Leipzig. Da wohne ich bei meiner Tante, der Witwe des jüngeren Bruders meines toten Vaters. In Dresden steige ich um. Auf dem Bahnsteig steht eine Einheit sowjetischer Soldaten. Mein Vetter, ihr älterer Sohn, wird in den letzten Jahren der DDR, nach sieben Monaten Haft, in den Westen abgeschoben. Damals weiss noch niemand, dass das die letzten Jahre sind. Sohn und Hund kommen drei Tage später. Seine Frau kehrt von der Silberhochzeit ihres Bruders im Westen nicht zurück. Er kann wählen zwischen Scheidung und Gefängnis. Er kann seinen Beruf da ausüben bleiben.
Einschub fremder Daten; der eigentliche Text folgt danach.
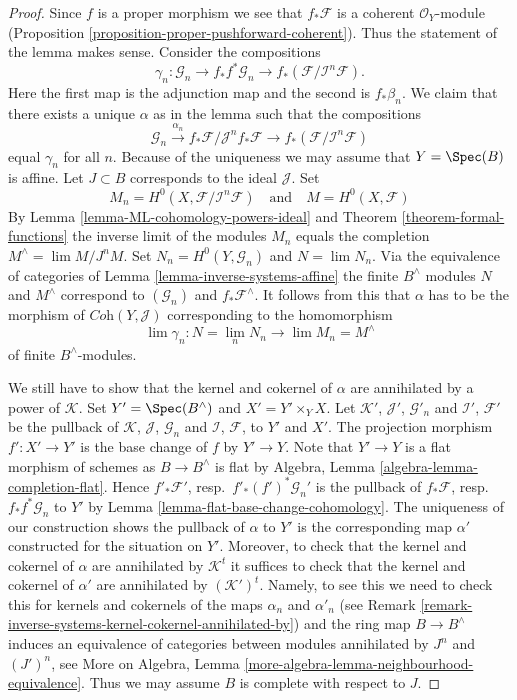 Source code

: \begin{proof}
Since $f$ is a proper morphism we see that $f_*\mathcal{F}$
is a coherent $\mathcal{O}_Y$-module
(Proposition \ref{proposition-proper-pushforward-coherent}).
Thus the statement of the lemma makes sense.
Consider the compositions
$$
\gamma_n : \mathcal{G}_n \to
f_*f^*\mathcal{G}_n \to
f_*(\mathcal{F}/\mathcal{I}^n\mathcal{F}).
$$
Here the first map is the adjunction map and the second is $f_*\beta_n$.
We claim that there exists a unique $\alpha$ as in the lemma
such that the compositions
$$
\mathcal{G}_n \xrightarrow{\alpha_n}
f_*\mathcal{F}/\mathcal{J}^nf_*\mathcal{F} \to
f_*(\mathcal{F}/\mathcal{I}^n\mathcal{F})
$$
equal $\gamma_n$ for all $n$. Because of the uniqueness we may assume
that $Y = \Spec(B)$ is affine. Let $J \subset B$ corresponds to the
ideal $\mathcal{J}$. Set
$$
M_n = H^0(X, \mathcal{F}/\mathcal{I}^n\mathcal{F})
\quad\text{and}\quad
M = H^0(X, \mathcal{F})
$$
By Lemma \ref{lemma-ML-cohomology-powers-ideal} and
Theorem \ref{theorem-formal-functions}
the inverse limit of the modules
$M_n$ equals the completion $M^\wedge = \lim M/J^nM$.
Set $N_n = H^0(Y, \mathcal{G}_n)$ and $N = \lim N_n$.
Via the equivalence of categories of
Lemma \ref{lemma-inverse-systems-affine}
the finite $B^\wedge$ modules $N$ and $M^\wedge$ correspond
to $(\mathcal{G}_n)$ and $f_*\mathcal{F}^\wedge$.
It follows from this that $\alpha$ has to be the morphism of
$\textit{Coh}(Y, \mathcal{J})$ corresponding to the homomorphism
$$
\lim \gamma_n : N = \lim_n N_n \longrightarrow \lim M_n = M^\wedge
$$
of finite $B^\wedge$-modules.

\medskip\noindent
We still have to show that the kernel and cokernel of $\alpha$ are
annihilated by a power of $\mathcal{K}$. Set $Y' = \Spec(B^\wedge)$
and $X' = Y' \times_Y X$. Let $\mathcal{K}'$, $\mathcal{J}'$, $\mathcal{G}'_n$
and $\mathcal{I}'$, $\mathcal{F}'$ be the pullback of
$\mathcal{K}$, $\mathcal{J}$, $\mathcal{G}_n$ and
$\mathcal{I}$, $\mathcal{F}$, to $Y'$ and $X'$.
The projection morphism $f' : X' \to Y'$ is the base change of
$f$ by $Y' \to Y$. Note that $Y' \to Y$ is a flat morphism of schemes
as $B \to B^\wedge$ is flat by
Algebra, Lemma \ref{algebra-lemma-completion-flat}.
Hence $f'_*\mathcal{F}'$, resp.\ $f'_*(f')^*\mathcal{G}_n'$
is the pullback of $f_*\mathcal{F}$, resp.\ $f_*f^*\mathcal{G}_n$
to $Y'$ by Lemma \ref{lemma-flat-base-change-cohomology}.
The uniqueness of our construction shows the pullback of $\alpha$ to $Y'$
is the corresponding map $\alpha'$ constructed for the situation on $Y'$.
Moreover, to check that the kernel and cokernel of $\alpha$ are
annihilated by $\mathcal{K}^t$ it suffices to check that the
kernel and cokernel of $\alpha'$ are annihilated by
$(\mathcal{K}')^t$. Namely, to see this we need to check this for
kernels and cokernels of the maps $\alpha_n$ and $\alpha'_n$
(see Remark \ref{remark-inverse-systems-kernel-cokernel-annihilated-by})
and the ring map $B \to B^\wedge$ induces
an equivalence of categories between modules annihilated by
$J^n$ and $(J')^n$, see
More on Algebra, Lemma \ref{more-algebra-lemma-neighbourhood-equivalence}.
Thus we may assume $B$ is complete with respect to $J$.


\end{proof}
Er ist Arzt.
"Nein, der andere Sohn will nicht rüber. Angebote, ja. Die Schwiegertochter wird dann, wegen der Auflösung der Leipziger Sporthochschule, arbeitslos. Na ja.
Die Kriminalität wächst. Bis an die Tür kommen sie, die Roma, die polnischen Hausierer. Ich jage sie weg. Sie können gar nicht so schnell weglaufen, wie ich sie wegjagen kann." Wieder zieht sie die Oberlippe an, den Kopf: "Das kann ich dir sagen!" Sie zeigt mir die Stadt. Die Sandsteinlöwen und -menschen bröckeln ab. Schiller steht nackt in der Anlage, Beine und Hüften umschlungen von Musen; voller Grünspan.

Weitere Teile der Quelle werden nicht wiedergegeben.